What stays with me about those letters is the layer of grief that accompanied the lives of my parents, our family members, and our people in general. I’m reminded of Oriana Fallaci’s words to Pier Paolo Pasolini: “Melancholy you carried on you like a perfume, and tragedy was the only human situation you really understood.”

Thinking about my parents, my family, and my people, I’d say they’ve always carried pain with dignity, showing restraint and preventing themselves from fully letting go. Suffering, absurdly, seemed to be the human condition they most understood, the one in which they felt most comfortable. Joy and happiness left them exposed, without tools, unprepared for how to navigate those moments.

So, I can’t help but wonder if it was worth it. While it’s touching to relive those moments and see the good we’ve done over the years, I question at what cost. I wonder what I would have said to them if I could go back to the time they decided to leave their land. Now, I’d probably tell them not to. Not to leave their land, not to go so far away from their loved ones. I wonder why they considered our dreams more important than theirs.

I recall the happiness and pride they felt in supporting us and celebrating our achievements. Their words for each milestone.
“Your achievements make us feel less tired.
Your achievements show us that it was worth it.”
I wonder how much longer this lie they tell themselves can keep them alive. I’d want to go back in time and tell them to stay, to fight for their dreams.

I carry with me the humanity I found in those letters – the pain, the love, and the depth of certain passages. I love writing, and letters are something that makes my heart tremble. The idea that a moment, a feeling, can remain forever on a piece of paper drives me crazy.
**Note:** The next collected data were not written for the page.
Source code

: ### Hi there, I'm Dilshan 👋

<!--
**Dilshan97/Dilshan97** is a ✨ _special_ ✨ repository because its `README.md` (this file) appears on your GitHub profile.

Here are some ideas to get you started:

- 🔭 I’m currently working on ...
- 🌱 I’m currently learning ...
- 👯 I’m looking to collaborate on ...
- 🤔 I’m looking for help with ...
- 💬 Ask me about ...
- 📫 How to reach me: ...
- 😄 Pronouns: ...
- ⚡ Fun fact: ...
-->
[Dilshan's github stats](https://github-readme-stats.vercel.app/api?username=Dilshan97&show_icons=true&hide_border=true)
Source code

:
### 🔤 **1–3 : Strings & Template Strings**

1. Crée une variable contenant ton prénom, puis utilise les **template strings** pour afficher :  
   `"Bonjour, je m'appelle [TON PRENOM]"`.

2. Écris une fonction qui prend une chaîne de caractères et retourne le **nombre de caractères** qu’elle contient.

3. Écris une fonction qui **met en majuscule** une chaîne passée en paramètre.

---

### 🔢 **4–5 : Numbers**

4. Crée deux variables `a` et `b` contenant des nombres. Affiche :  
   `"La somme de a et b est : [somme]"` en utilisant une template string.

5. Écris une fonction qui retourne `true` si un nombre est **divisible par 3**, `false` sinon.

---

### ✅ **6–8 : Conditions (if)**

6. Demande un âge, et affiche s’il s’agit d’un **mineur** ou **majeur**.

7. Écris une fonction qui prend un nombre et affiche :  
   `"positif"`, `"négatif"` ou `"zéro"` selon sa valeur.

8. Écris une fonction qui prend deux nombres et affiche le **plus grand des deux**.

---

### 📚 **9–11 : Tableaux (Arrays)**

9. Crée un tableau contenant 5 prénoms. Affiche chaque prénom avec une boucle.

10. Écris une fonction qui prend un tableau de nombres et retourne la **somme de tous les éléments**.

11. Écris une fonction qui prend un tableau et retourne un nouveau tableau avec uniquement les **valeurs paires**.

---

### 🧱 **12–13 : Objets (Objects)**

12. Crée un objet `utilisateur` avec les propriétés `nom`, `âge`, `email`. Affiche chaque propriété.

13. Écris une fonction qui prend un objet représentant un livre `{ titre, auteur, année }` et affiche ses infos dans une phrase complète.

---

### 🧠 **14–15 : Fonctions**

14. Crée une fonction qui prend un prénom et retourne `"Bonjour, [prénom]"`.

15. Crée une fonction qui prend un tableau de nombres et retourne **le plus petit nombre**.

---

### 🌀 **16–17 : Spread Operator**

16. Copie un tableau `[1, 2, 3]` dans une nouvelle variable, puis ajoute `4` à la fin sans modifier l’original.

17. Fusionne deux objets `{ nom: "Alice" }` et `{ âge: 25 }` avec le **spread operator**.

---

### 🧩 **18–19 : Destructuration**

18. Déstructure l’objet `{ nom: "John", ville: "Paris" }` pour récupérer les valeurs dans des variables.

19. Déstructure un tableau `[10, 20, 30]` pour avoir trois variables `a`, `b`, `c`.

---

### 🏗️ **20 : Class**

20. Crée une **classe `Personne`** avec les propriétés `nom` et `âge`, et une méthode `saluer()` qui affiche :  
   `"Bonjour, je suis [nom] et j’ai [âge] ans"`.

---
Realizing my predisposition to emotion, I’ve come to understand that through tears, silence, and writing, I can overcome any difficult moment.

“I’m a master of speaking silently – all my life I’ve spoken silently and lived through entire tragedies in silence”
Fyodor Dostoevsky.

“I exist because I write,” I repeat to myself more and more often. I don’t know how a person experiences emotions, but I feel that what I experience is too strong to express verbally. I have this perception that my body might explode if I were to express it verbally. That’s why I find it easier to put everything in writing, accompanied by tears. But by now, I’ve realized that this is the only way that allows me to live the moment, regardless of whether it’s positive or negative.

The emotion of holding letters received, or written years before is a gift I wish for everyone. I conclude by recommending you to handwrite from time to time. I hope you have someone to whom you can dedicate your words. In case you don’t, write to yourself. Someday, those writings will fall into your hands again, and it will be great to step back in time. You will get emotional, maybe you will cry, maybe your heart will shake, and most likely you will have a couple of laughs thinking back to what you were, and you might be happy with what you have become in the meantime.